*** Data for this task

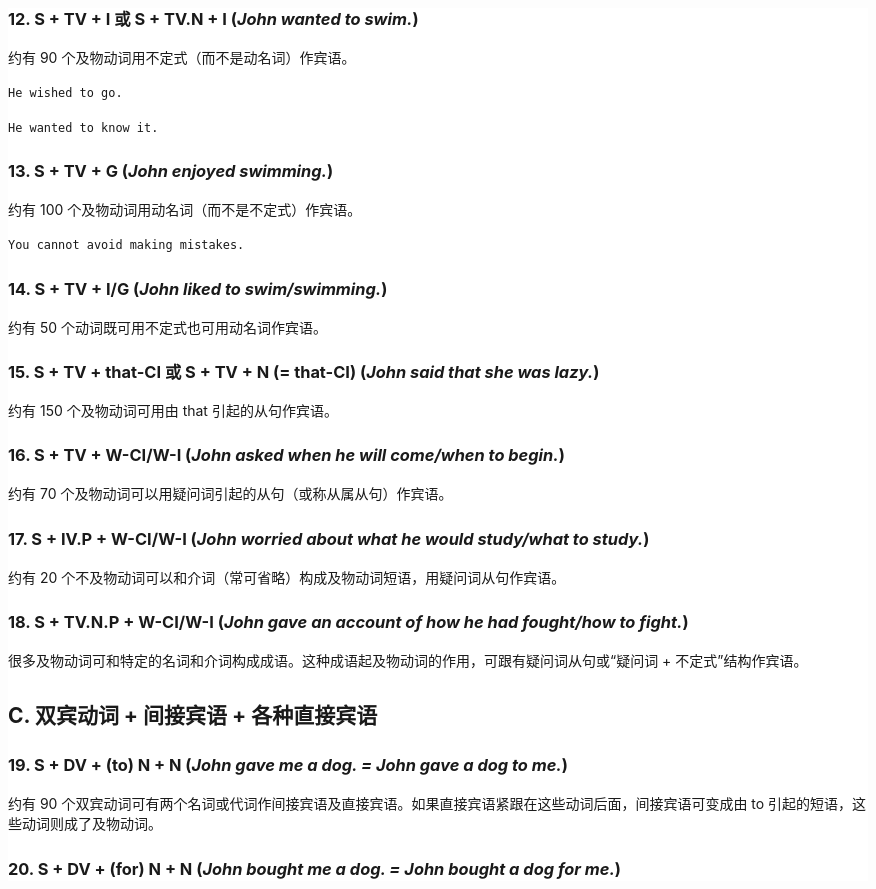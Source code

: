 ### 12. S + TV + I 或 S + TV.N + I (*John wanted to swim.*)

约有 90 个及物动词用不定式（而不是动名词）作宾语。

```
He wished to go.
```

```
He wanted to know it.
```

### 13. S + TV + G (*John enjoyed swimming.*)

约有 100 个及物动词用动名词（而不是不定式）作宾语。

```
You cannot avoid making mistakes.
```

### 14. S + TV + I/G (*John liked to swim/swimming.*)

约有 50 个动词既可用不定式也可用动名词作宾语。

### 15. S + TV + that-CI 或 S + TV + N (= that-CI) (*John said that she was lazy.*)

约有 150 个及物动词可用由 that 引起的从句作宾语。

### 16. S + TV + W-CI/W-I (*John asked when he will come/when to begin.*)

约有 70 个及物动词可以用疑问词引起的从句（或称从属从句）作宾语。

### 17. S + IV.P + W-CI/W-I (*John worried about what he would study/what to study.*)

约有 20 个不及物动词可以和介词（常可省略）构成及物动词短语，用疑问词从句作宾语。

### 18. S + TV.N.P + W-CI/W-I (*John gave an account of how he had fought/how to fight.*)

很多及物动词可和特定的名词和介词构成成语。这种成语起及物动词的作用，可跟有疑问词从句或“疑问词 + 不定式”结构作宾语。

## C. 双宾动词 + 间接宾语 + 各种直接宾语

### 19. S + DV + (to) N + N (*John gave me a dog. = John gave a dog to me.*)

约有 90 个双宾动词可有两个名词或代词作间接宾语及直接宾语。如果直接宾语紧跟在这些动词后面，间接宾语可变成由 to 引起的短语，这些动词则成了及物动词。

### 20. S + DV + (for) N + N (*John bought me a dog. = John bought a dog for me.*)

******

◆ **Your task**: Copy the data above word for word. Pictures stay out.

◆ **Your response**:
Source code

: ### 12. S + TV + I 或 S + TV.N + I (*John wanted to swim.*)

约有 90 个及物动词用不定式（而不是动名词）作宾语。

```
He wished to go.
```

```
He wanted to know it.
```

### 13. S + TV + G (*John enjoyed swimming.*)

约有 100 个及物动词用动名词（而不是不定式）作宾语。

```
You cannot avoid making mistakes.
```

### 14. S + TV + I/G (*John liked to swim/swimming.*)

约有 50 个动词既可用不定式也可用动名词作宾语。

### 15. S + TV + that-CI 或 S + TV + N (= that-CI) (*John said that she was lazy.*)

约有 150 个及物动词可用由 that 引起的从句作宾语。

### 16. S + TV + W-CI/W-I (*John asked when he will come/when to begin.*)

约有 70 个及物动词可以用疑问词引起的从句（或称从属从句）作宾语。

### 17. S + IV.P + W-CI/W-I (*John worried about what he would study/what to study.*)

约有 20 个不及物动词可以和介词（常可省略）构成及物动词短语，用疑问词从句作宾语。

### 18. S + TV.N.P + W-CI/W-I (*John gave an account of how he had fought/how to fight.*)

很多及物动词可和特定的名词和介词构成成语。这种成语起及物动词的作用，可跟有疑问词从句或“疑问词 + 不定式”结构作宾语。

## C. 双宾动词 + 间接宾语 + 各种直接宾语

### 19. S + DV + (to) N + N (*John gave me a dog. = John gave a dog to me.*)

约有 90 个双宾动词可有两个名词或代词作间接宾语及直接宾语。如果直接宾语紧跟在这些动词后面，间接宾语可变成由 to 引起的短语，这些动词则成了及物动词。

### 20. S + DV + (for) N + N (*John bought me a dog. = John bought a dog for me.*)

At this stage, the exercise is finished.